La EBU solicitó a primeros de 2024, tras su exitosa defensa ante Anaelle Angerville, que la aún campeona española defendiera su cinturón frente a la invicta Artingstall. Martínez intentó aparcar el profesionalismo y buscó clasificarse para los Juegos Olímpicos de París, pero no tuvo éxito en la empresa; en su vuelta al boxeo rentado, buscó subir al peso ligero. Sin embargo, reconsideraron la postura y retornaron al peso pluma, mientras peleaban en septiembre del año pasado imponiéndose a la dura Enerolisa de León.

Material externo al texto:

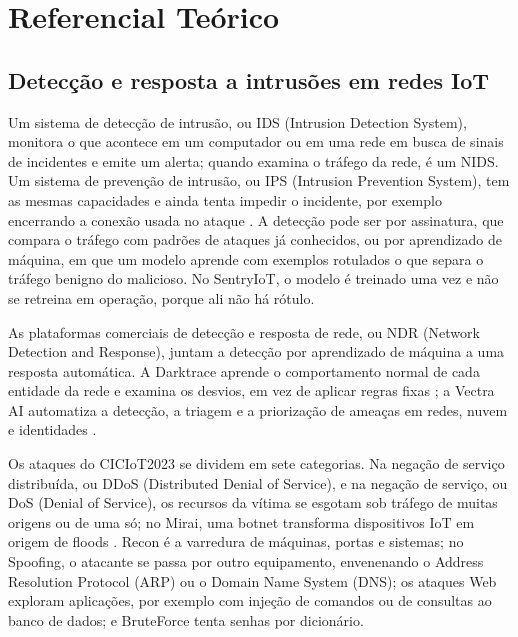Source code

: \section{Referencial Teórico}
\label{sec:referencial}

\subsection{Detecção e resposta a intrusões em redes IoT}
\label{sec:ids}

Um sistema de detecção de intrusão, ou IDS (Intrusion Detection System), monitora o que acontece em um computador ou em uma rede em busca de sinais de incidentes e emite um alerta; quando examina o tráfego da rede, é um NIDS. Um sistema de prevenção de intrusão, ou IPS (Intrusion Prevention System), tem as mesmas capacidades e ainda tenta impedir o incidente, por exemplo encerrando a conexão usada no ataque \cite{scarfone2007}. A detecção pode ser por assinatura, que compara o tráfego com padrões de ataques já conhecidos, ou por aprendizado de máquina, em que um modelo aprende com exemplos rotulados o que separa o tráfego benigno do malicioso. No SentryIoT, o modelo é treinado uma vez e não se retreina em operação, porque ali não há rótulo.

As plataformas comerciais de detecção e resposta de rede, ou NDR (Network Detection and Response), juntam a detecção por aprendizado de máquina a uma resposta automática. A Darktrace aprende o comportamento normal de cada entidade da rede e examina os desvios, em vez de aplicar regras fixas \cite{darktrace2024}; a Vectra AI automatiza a detecção, a triagem e a priorização de ameaças em redes, nuvem e identidades \cite{vectra2022}.

Os ataques do CICIoT2023 se dividem em sete categorias. Na negação de serviço distribuída, ou DDoS (Distributed Denial of Service), e na negação de serviço, ou DoS (Denial of Service), os recursos da vítima se esgotam sob tráfego de muitas origens ou de uma só; no Mirai, uma botnet transforma dispositivos IoT em origem de floods \cite{antonakakis2017}. Recon é a varredura de máquinas, portas e sistemas; no Spoofing, o atacante se passa por outro equipamento, envenenando o Address Resolution Protocol (ARP) ou o Domain Name System (DNS); os ataques Web exploram aplicações, por exemplo com injeção de comandos ou de consultas ao banco de dados; e BruteForce tenta senhas por dicionário.


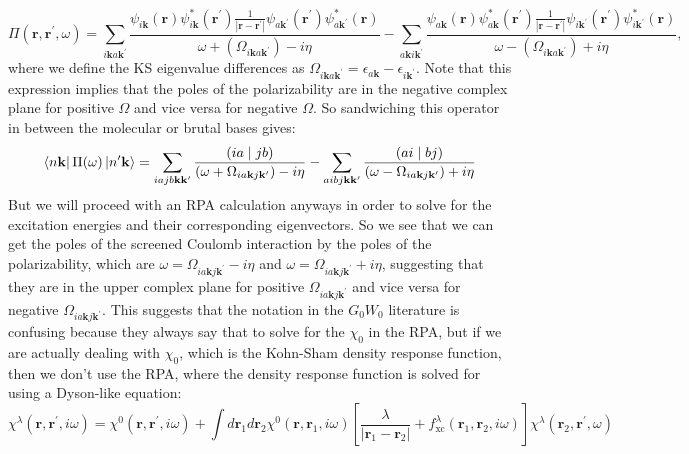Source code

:\documentclass[12pt]{article}
\begin{document}
\begin{equation}
\Pi\left(\mathbf{r}, \mathbf{r}^{\prime}, \omega\right)=\sum_{i\mathbf{k}a\mathbf{k}^{\prime}}\frac{\psi_{i\mathbf{k} }(\mathbf{r}) \psi_{i\mathbf{k}}^{*}\left(\mathbf{r}^{\prime}\right)\frac{1}{|\mathbf{r}-\mathbf{r}^\prime|} \psi_{a\mathbf{k}^{\prime}}\left(\mathbf{r}^{\prime}\right) \psi_{a\mathbf{k}^{\prime}}^{*}(\mathbf{r})}{\omega+\left(\Omega_{i\mathbf{k}a\mathbf{k}^{\prime}}\right)-i\eta } - \sum_{a\mathbf{k}i\mathbf{k}^{\prime}}\frac{\psi_{a\mathbf{k}}(\mathbf{r}) \psi_{a\mathbf{k}}^{*}\left(\mathbf{r}^{\prime}\right) \frac{1}{|\mathbf{r}-\mathbf{r}^\prime|}\psi_{i\mathbf{k}^{\prime}}\left(\mathbf{r}^{\prime}\right) \psi_{i\mathbf{k}^{\prime}}^{*}(\mathbf{r})}{\omega-\left(\Omega_{i\mathbf{k}a\mathbf{k}^{\prime}}\right)+i\eta },
\end{equation}
where we define the KS eigenvalue differences as \(\Omega_{i\mathbf{k}a\mathbf{k}^{\prime}} = \epsilon_{a\mathbf{k}} - \epsilon_{i\mathbf{k}^{\prime}}\). Note that this expression implies that the poles of the polarizability are in the negative complex plane for positive $\Omega $ and vice versa for negative $\Omega $. So sandwiching this operator in between the molecular or brutal bases gives:
\begin{equation}
    \bra{n\mathbf{k}} \Pi (\omega) \ket{n^\prime\mathbf{k}} = \sum_{iajb \mathbf{k} \mathbf{k}^{\prime}} \frac{(ia\mid jb)}{(\omega + \Omega_{ia\mathbf{k}j\mathbf{k}^{\prime}})-i\eta} - \sum_{aibj \mathbf{k} \mathbf{k}^{\prime}} \frac{(ai\mid bj)}{(\omega - \Omega_{ia\mathbf{k}j\mathbf{k}^{\prime}})+i\eta}
\end{equation}
But we will proceed with an RPA calculation anyways in order to solve for the excitation energies and their corresponding eigenvectors. So we see that we can get the poles of the screened Coulomb interaction by the poles of the polarizability, which are $\omega = \Omega_{ia\mathbf{k}j\mathbf{k}^{\prime}} - i\eta$ and $\omega = \Omega_{ia\mathbf{k}j\mathbf{k}^{\prime}} + i\eta$, suggesting that they are in the upper complex plane for positive $\Omega_{ia\mathbf{k}j\mathbf{k}^{\prime}}$ and vice versa for negative $\Omega_{ia\mathbf{k}j\mathbf{k}^{\prime}}$. This suggests that the notation in the $G_0W_0$ literature is confusing because they always say that to solve for the $\chi_0$ in the RPA, but if we are actually dealing with $\chi_0$, which is the Kohn-Sham density response function, then we don't use the RPA, where the density response function is solved for using a Dyson-like equation:
\begin{equation}\label{eq:dyson}
    \chi^{\lambda}\left(\mathbf{r}, \mathbf{r}^{\prime}, i \omega\right) = \chi^{0}\left(\mathbf{r}, \mathbf{r}^{\prime}, i \omega\right) 
    + \int d \mathbf{r}_{1} d \mathbf{r}_{2} \chi^{0}\left(\mathbf{r}, \mathbf{r}_{1}, i \omega\right)\left[\frac{\lambda}{\left|\mathbf{r}_{1}-\mathbf{r}_{2}\right|}+f_{\mathrm{xc}}^{\lambda}\left(\mathbf{r}_{1}, \mathbf{r}_{2}, i \omega\right)\right] \chi^{\lambda}\left(\mathbf{r}_{2}, \mathbf{r}^{\prime}, \omega\right)
\end{equation}
\end{document}
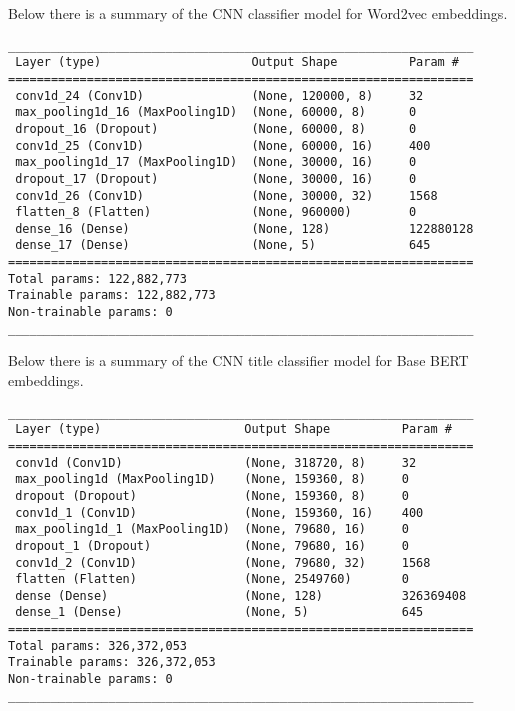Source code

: Below there is a summary of the CNN classifier model for Word2vec embeddings.
\begin{verbatim}
_________________________________________________________________
 Layer (type)                     Output Shape          Param #   
=================================================================
 conv1d_24 (Conv1D)               (None, 120000, 8)     32        
 max_pooling1d_16 (MaxPooling1D)  (None, 60000, 8)      0              
 dropout_16 (Dropout)             (None, 60000, 8)      0         
 conv1d_25 (Conv1D)               (None, 60000, 16)     400       
 max_pooling1d_17 (MaxPooling1D)  (None, 30000, 16)     0               
 dropout_17 (Dropout)             (None, 30000, 16)     0         
 conv1d_26 (Conv1D)               (None, 30000, 32)     1568      
 flatten_8 (Flatten)              (None, 960000)        0         
 dense_16 (Dense)                 (None, 128)           122880128 
 dense_17 (Dense)                 (None, 5)             645       
=================================================================
Total params: 122,882,773
Trainable params: 122,882,773
Non-trainable params: 0
_________________________________________________________________

\end{verbatim}

Below there is a summary of the CNN title classifier model for Base BERT embeddings.
\begin{verbatim}
_________________________________________________________________
 Layer (type)                    Output Shape          Param #   
=================================================================
 conv1d (Conv1D)                 (None, 318720, 8)     32                  
 max_pooling1d (MaxPooling1D)    (None, 159360, 8)     0         
 dropout (Dropout)               (None, 159360, 8)     0                 
 conv1d_1 (Conv1D)               (None, 159360, 16)    400           
 max_pooling1d_1 (MaxPooling1D)  (None, 79680, 16)     0                                     
 dropout_1 (Dropout)             (None, 79680, 16)     0               
 conv1d_2 (Conv1D)               (None, 79680, 32)     1568      
 flatten (Flatten)               (None, 2549760)       0                    
 dense (Dense)                   (None, 128)           326369408          
 dense_1 (Dense)                 (None, 5)             645                                 
=================================================================
Total params: 326,372,053
Trainable params: 326,372,053
Non-trainable params: 0
_________________________________________________________________

\end{verbatim}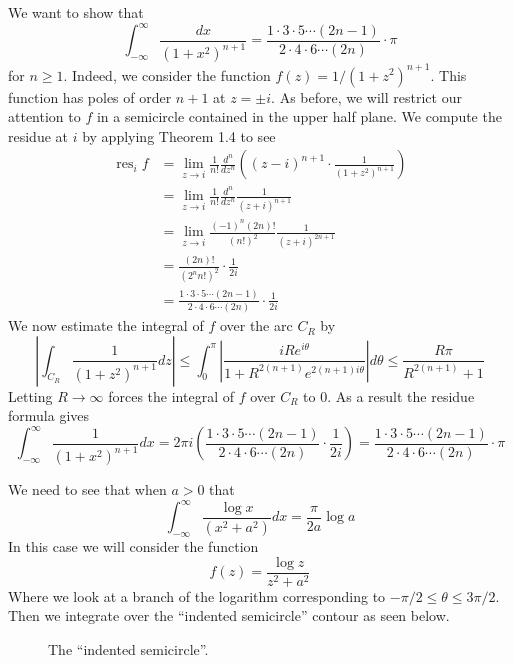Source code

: \documentclass{article}
\newcommand{\exercise}[1]{\noindent{\textbf{Exercise #1:}}}
\newcommand{\res}{\operatorname{res}}
\begin{document}
\exercise{3.8.6}

We want to show that
\[
\int_{-\infty}^\infty \frac{dx}{(1+x^2)^{n+1}} = \frac{1\cdot 3\cdot
  5\cdots (2n-1)}{2\cdot 4\cdot 6\cdots (2n)}\cdot\pi
\]
for $n \geq 1$. Indeed, we consider the function $f(z) =
1/(1+z^2)^{n+1}$. This function has poles of order $n+1$ at $z = \pm
i$. As before, we will restrict our attention to $f$ in a semicircle
contained in the upper half plane. We compute the residue at $i$ by
applying Theorem 1.4 to see
\begin{align*}
  \res_i f &= \lim_{z\to i} \frac{1}{n!}\frac{d^n}{dz^n}
  \left((z-i)^{n+1}\cdot
    \frac{1}{(1+z^2)^{n+1}}\right) \\
  &= \lim_{z\to i} \frac{1}{n!}\frac{d^n}{dz^n}\frac{1}{(z+i)^{n+1}} \\
  &= \lim_{z\to i} \frac{(-1)^n(2n)!}{(n!)^2}\frac{1}{(z+i)^{2n+1}} \\
  &= \frac{(2n)!}{(2^nn!)^2}\cdot\frac{1}{2i} \\
  &= \frac{1\cdot 3\cdot 5\cdots (2n-1)}{2\cdot 4\cdot 6 \cdots
    (2n)}\cdot\frac {1}{2i}
\end{align*}
We now estimate the integral of $f$ over the arc $C_R$ by
\[
\left|\int_{C_R} \frac{1}{(1+z^2)^{n+1}}dz\right| \leq
\int_0^\pi\left|\frac{iRe^{i\theta}}
  {1+R^{2(n+1)}e^{2(n+1)i\theta}}\right|d\theta \leq \frac{R\pi}{R^{2(n+1)}+1}
\]
Letting $R\to\infty$ forces the integral of $f$ over $C_R$ to 0. As a
result the residue formula gives
\[
\int_{-\infty}^\infty \frac{1}{(1+x^2)^{n+1}}dx = 2\pi
i\left(\frac{1\cdot 3\cdot 5\cdots (2n-1)}{2\cdot 4\cdot 6 \cdots
    (2n)}\cdot\frac {1}{2i}\right) = \frac{1\cdot 3\cdot 5\cdots
  (2n-1)}{2\cdot 4\cdot 6 \cdots (2n)}\cdot \pi
\]

\exercise{3.8.10}

We need to see that when $a > 0$ that
\[
\int_{-\infty}^\infty \frac{\log x}{(x^2+a^2)}dx = \frac{\pi}{2a}\log a
\]
In this case we will consider the function
\[
f(z) = \frac{\log z}{z^2+a^2}
\]
Where we look at a branch of the logarithm corresponding to $-\pi/2 \leq
\theta \leq 3\pi/2$. Then we integrate over the ``indented semicircle''
contour as seen below.
\begin{figure}[]
  \centering
  \caption{The ``indented semicircle''.}
\end{figure}
\end{document}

Hace meses la EBU retomó el Martínez-Artingstall, tras no haber logrado una nueva campeona tras casi un año de la faja vacante, y solicitó fecha de celebración del combate, pero Sheila ha pagado el pato de la nefasta gestión de la promotora británica Boxxer, quien representa los intereses de la inglesa. La empresa de Ben Shalom preveía organizar el duelo para septiembre (sin anuncio oficial), pero se quedó sin proveedora televisiva tras cumplir su contrato en julio con Sky Sports y, a pesar de haber anunciado hace muchas semanas acuerdo con la BBC, toda cartelera prevista bajo este nuevo acuerdo ha sido aplazada. La levantina, tal como ha ocurrido recientemente a otros púgiles españoles como Sandor Martín o Jon Fernández, ha sido víctima del sistema y la política entre bambalinas del boxeo, viéndose obligada a esperar y perder valioso tiempo sin subir al cuadrilátero.
Mientras la EBU busca nueva compañera de ring para Martínez, su equipo se ve obligado a darle actividad y ha conseguido aterrizar en la ciudad del Pisuerga. Su rival, a ocho asaltos como ya hemos apuntado, será la veterana Débora Rengifo (19-16-1, 11 KO). La menuda boxeadora venezolana, apodada «La Pantera», ya ha tenido dos experiencias previas en España, con sendas derrotas, pero servirá para que nuestra campeona y Mejor Boxeadora del año 2023 para ESPABOX encuentre de nuevo sensaciones de cara a un 2026 con grandes metas en el boxeo internacional.